%%

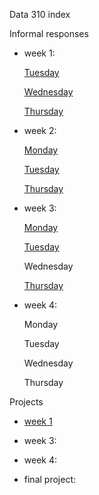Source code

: 
Data 310 index

Informal responses

- week 1: 
  
    [Tuesday](TuesdayWeek1.md)
  
    [Wednesday](WednesdayWeek1.md)
  
    [Thursday](https://gwen013.github.io/data310/writeup01.html)
  

- week 2:
  
    [Monday](MondayWeek2.md)
  
    [Tuesday](TusedayWeek2.md)
  
    [Thursday](ThursdayWeek2.md)
  

- week 3:
  
    [Monday](MondayWeek3.md)
  
    [Tuesday](TuesdayWeek3.md)
  
    Wednesday
  
    [Thursday](ThursdayWeek3.md)
  

- week 4:
  
    Monday
  
    Tuesday
  
    Wednesday
  
    Thursday

Projects

- [week 1](Project1.md)
  

- week 3:
  

- week 4:
  

- final project:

%%

* DIRECTIONS FOR THIS TASK: Print all the records again exactly; do not include any picture.

* TASK OUTPUT:
Source code

: 
Data 310 index

Informal responses

- week 1: 
  
    [Tuesday](TuesdayWeek1.md)
  
    [Wednesday](WednesdayWeek1.md)
  
    [Thursday](https://gwen013.github.io/data310/writeup01.html)
  

- week 2:
  
    [Monday](MondayWeek2.md)
  
    [Tuesday](TusedayWeek2.md)
  
    [Thursday](ThursdayWeek2.md)
  

- week 3:
  
    [Monday](MondayWeek3.md)
  
    [Tuesday](TuesdayWeek3.md)
  
    Wednesday
  
    [Thursday](ThursdayWeek3.md)
  

- week 4:
  
    Monday
  
    Tuesday
  
    Wednesday
  
    Thursday

Projects

- [week 1](Project1.md)
  

- week 3:
  

- week 4:
  

- final project:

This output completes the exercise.